La Villa Madie – Cassis, Bouches-du-Rhône

Another new three-star venue listed in this year’s guide came as something of a surprise, by all accounts. Dimitri and Marielle Droisneau’s restaurant in the south of France overlooks the Mediterranean.

“We took this house nine years ago. We had a baby, we have a second one now. We live in the villa. We work in a paradise,” chef Dimitri said at the ceremony in Cognac.

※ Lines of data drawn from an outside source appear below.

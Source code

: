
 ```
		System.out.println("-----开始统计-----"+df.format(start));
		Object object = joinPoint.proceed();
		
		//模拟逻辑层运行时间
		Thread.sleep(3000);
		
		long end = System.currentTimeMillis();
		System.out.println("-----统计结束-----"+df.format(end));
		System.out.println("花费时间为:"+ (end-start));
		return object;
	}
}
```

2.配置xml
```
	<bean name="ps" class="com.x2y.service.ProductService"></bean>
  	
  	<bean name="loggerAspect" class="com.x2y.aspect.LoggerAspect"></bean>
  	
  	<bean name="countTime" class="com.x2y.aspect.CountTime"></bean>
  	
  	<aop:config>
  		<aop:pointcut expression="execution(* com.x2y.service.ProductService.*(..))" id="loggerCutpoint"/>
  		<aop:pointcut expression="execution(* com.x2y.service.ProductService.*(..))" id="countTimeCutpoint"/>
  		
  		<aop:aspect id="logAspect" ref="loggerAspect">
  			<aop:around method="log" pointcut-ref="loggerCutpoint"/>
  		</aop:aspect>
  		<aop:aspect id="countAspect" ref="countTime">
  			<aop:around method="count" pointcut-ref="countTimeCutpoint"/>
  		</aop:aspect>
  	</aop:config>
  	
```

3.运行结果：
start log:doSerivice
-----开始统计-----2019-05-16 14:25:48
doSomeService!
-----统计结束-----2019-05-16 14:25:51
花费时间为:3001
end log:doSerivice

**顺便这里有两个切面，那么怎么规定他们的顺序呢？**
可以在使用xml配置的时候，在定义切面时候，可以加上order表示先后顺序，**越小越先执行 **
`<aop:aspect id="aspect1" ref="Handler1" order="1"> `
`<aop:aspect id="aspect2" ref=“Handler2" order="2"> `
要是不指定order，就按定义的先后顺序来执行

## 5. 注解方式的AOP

The cuisine follows the seasons, and uses carefully selected local produce. As such, the menu changes daily according to what’s available. The Menu Anse de Corton – a starter, a fish course, a meat course, and a sweet treat – costs €130, while the six-course Menu Espasado “Cap Canaille” is €180.

Plaza Athénée – Paris

Top Chef series three winner Jean Imbert was one of a number of former contestants on the show to win a star for his restaurant in the palace le Plaza Athénée – with the jury praising his “impressive revival of the greatest classics of French gastronomy”.

Guillaume Pape – a finalist in series 10, also picked up his first star for  L’Ebrum, in Brest; as did series nine finalist Victor Mercier, for FIEF in the ninth arrondissement, honoured for producing “empowering cuisine, made exclusively using French produce”. Mercier was also named Young Chef of the Year.

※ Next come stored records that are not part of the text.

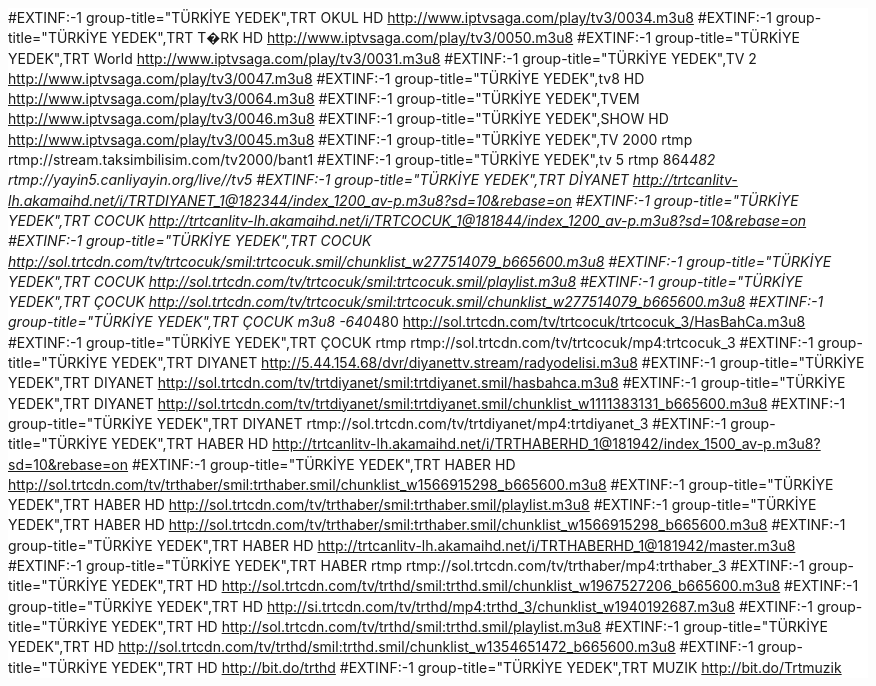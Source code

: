 #EXTINF:-1 group-title="TÜRKİYE YEDEK",TRT OKUL HD
http://www.iptvsaga.com/play/tv3/0034.m3u8
#EXTINF:-1 group-title="TÜRKİYE YEDEK",TRT T�RK HD
http://www.iptvsaga.com/play/tv3/0050.m3u8
#EXTINF:-1 group-title="TÜRKİYE YEDEK",TRT World
http://www.iptvsaga.com/play/tv3/0031.m3u8
#EXTINF:-1 group-title="TÜRKİYE YEDEK",TV 2
http://www.iptvsaga.com/play/tv3/0047.m3u8
#EXTINF:-1 group-title="TÜRKİYE YEDEK",tv8 HD
http://www.iptvsaga.com/play/tv3/0064.m3u8
#EXTINF:-1 group-title="TÜRKİYE YEDEK",TVEM
http://www.iptvsaga.com/play/tv3/0046.m3u8
#EXTINF:-1 group-title="TÜRKİYE YEDEK",SHOW HD
http://www.iptvsaga.com/play/tv3/0045.m3u8
#EXTINF:-1 group-title="TÜRKİYE YEDEK",TV 2000 rtmp
rtmp://stream.taksimbilisim.com/tv2000/bant1
#EXTINF:-1 group-title="TÜRKİYE YEDEK",tv 5 rtmp 864*482
rtmp://yayin5.canliyayin.org/live//tv5
#EXTINF:-1 group-title="TÜRKİYE YEDEK",TRT DİYANET
http://trtcanlitv-lh.akamaihd.net/i/TRTDIYANET_1@182344/index_1200_av-p.m3u8?sd=10&rebase=on
#EXTINF:-1 group-title="TÜRKİYE YEDEK",TRT COCUK
http://trtcanlitv-lh.akamaihd.net/i/TRTCOCUK_1@181844/index_1200_av-p.m3u8?sd=10&rebase=on
#EXTINF:-1 group-title="TÜRKİYE YEDEK",TRT COCUK
http://sol.trtcdn.com/tv/trtcocuk/smil:trtcocuk.smil/chunklist_w277514079_b665600.m3u8
#EXTINF:-1 group-title="TÜRKİYE YEDEK",TRT COCUK
http://sol.trtcdn.com/tv/trtcocuk/smil:trtcocuk.smil/playlist.m3u8
#EXTINF:-1 group-title="TÜRKİYE YEDEK",TRT ÇOCUK
http://sol.trtcdn.com/tv/trtcocuk/smil:trtcocuk.smil/chunklist_w277514079_b665600.m3u8
#EXTINF:-1 group-title="TÜRKİYE YEDEK",TRT ÇOCUK m3u8 -640*480
http://sol.trtcdn.com/tv/trtcocuk/trtcocuk_3/HasBahCa.m3u8
#EXTINF:-1 group-title="TÜRKİYE YEDEK",TRT ÇOCUK rtmp
rtmp://sol.trtcdn.com/tv/trtcocuk/mp4:trtcocuk_3
#EXTINF:-1 group-title="TÜRKİYE YEDEK",TRT DIYANET
http://5.44.154.68/dvr/diyanettv.stream/radyodelisi.m3u8
#EXTINF:-1 group-title="TÜRKİYE YEDEK",TRT DIYANET
http://sol.trtcdn.com/tv/trtdiyanet/smil:trtdiyanet.smil/hasbahca.m3u8
#EXTINF:-1 group-title="TÜRKİYE YEDEK",TRT DIYANET
http://sol.trtcdn.com/tv/trtdiyanet/smil:trtdiyanet.smil/chunklist_w1111383131_b665600.m3u8
#EXTINF:-1 group-title="TÜRKİYE YEDEK",TRT DIYANET
rtmp://sol.trtcdn.com/tv/trtdiyanet/mp4:trtdiyanet_3
#EXTINF:-1 group-title="TÜRKİYE YEDEK",TRT HABER HD
http://trtcanlitv-lh.akamaihd.net/i/TRTHABERHD_1@181942/index_1500_av-p.m3u8?sd=10&rebase=on
#EXTINF:-1 group-title="TÜRKİYE YEDEK",TRT HABER HD
http://sol.trtcdn.com/tv/trthaber/smil:trthaber.smil/chunklist_w1566915298_b665600.m3u8
#EXTINF:-1 group-title="TÜRKİYE YEDEK",TRT HABER HD
http://sol.trtcdn.com/tv/trthaber/smil:trthaber.smil/playlist.m3u8
#EXTINF:-1 group-title="TÜRKİYE YEDEK",TRT HABER HD
http://sol.trtcdn.com/tv/trthaber/smil:trthaber.smil/chunklist_w1566915298_b665600.m3u8
#EXTINF:-1 group-title="TÜRKİYE YEDEK",TRT HABER HD
http://trtcanlitv-lh.akamaihd.net/i/TRTHABERHD_1@181942/master.m3u8
#EXTINF:-1 group-title="TÜRKİYE YEDEK",TRT HABER rtmp
rtmp://sol.trtcdn.com/tv/trthaber/mp4:trthaber_3
#EXTINF:-1 group-title="TÜRKİYE YEDEK",TRT HD
http://sol.trtcdn.com/tv/trthd/smil:trthd.smil/chunklist_w1967527206_b665600.m3u8
#EXTINF:-1 group-title="TÜRKİYE YEDEK",TRT HD
http://si.trtcdn.com/tv/trthd/mp4:trthd_3/chunklist_w1940192687.m3u8
#EXTINF:-1 group-title="TÜRKİYE YEDEK",TRT HD
http://sol.trtcdn.com/tv/trthd/smil:trthd.smil/playlist.m3u8
#EXTINF:-1 group-title="TÜRKİYE YEDEK",TRT HD
http://sol.trtcdn.com/tv/trthd/smil:trthd.smil/chunklist_w1354651472_b665600.m3u8
#EXTINF:-1 group-title="TÜRKİYE YEDEK",TRT HD
http://bit.do/trthd
#EXTINF:-1 group-title="TÜRKİYE YEDEK",TRT MUZIK
http://bit.do/Trtmuzik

The self-titled Menu de Jean at Plaza Athénée costs €296

Villa La Coste – Bouches-du-Rhône

Continuing the Top Chef theme, judge Hélène Darroze – who already runs the three-star Hélène Darroze at The Connaught in London – was awarded a star for her restaurant in the south of France, as was fellow-judge Philippe Etchebest for his latest venture in Bordeaux.

Local vegetables and fruit are the stars of the dining show at Villa La Coste, with meat and fish playing an accompanying role. A three-course lunch menu is €75, while a full dinner menu is €155.

Domaine Riberach: La Coopérative – Bélesta, Ariège 

One of six new restaurants to be awarded a Green Star for its seasonal food and it’s determined approach to ‘sustainable gastronomy’. This year’s six Green Star winners join 81 establishments which received the award last year in France.

“Slow food” is the order of the day, with menus created based – as is often the case – on the seasons, the market and chef Julien Montassié’s instinct. The chief rule is that food must be local – “0 km is our motto”, boasts the website.

The six-course Menu Latitude is €85 without wine. A three-course Menu Km0 is €49 – and a children’s two-course menu is €18.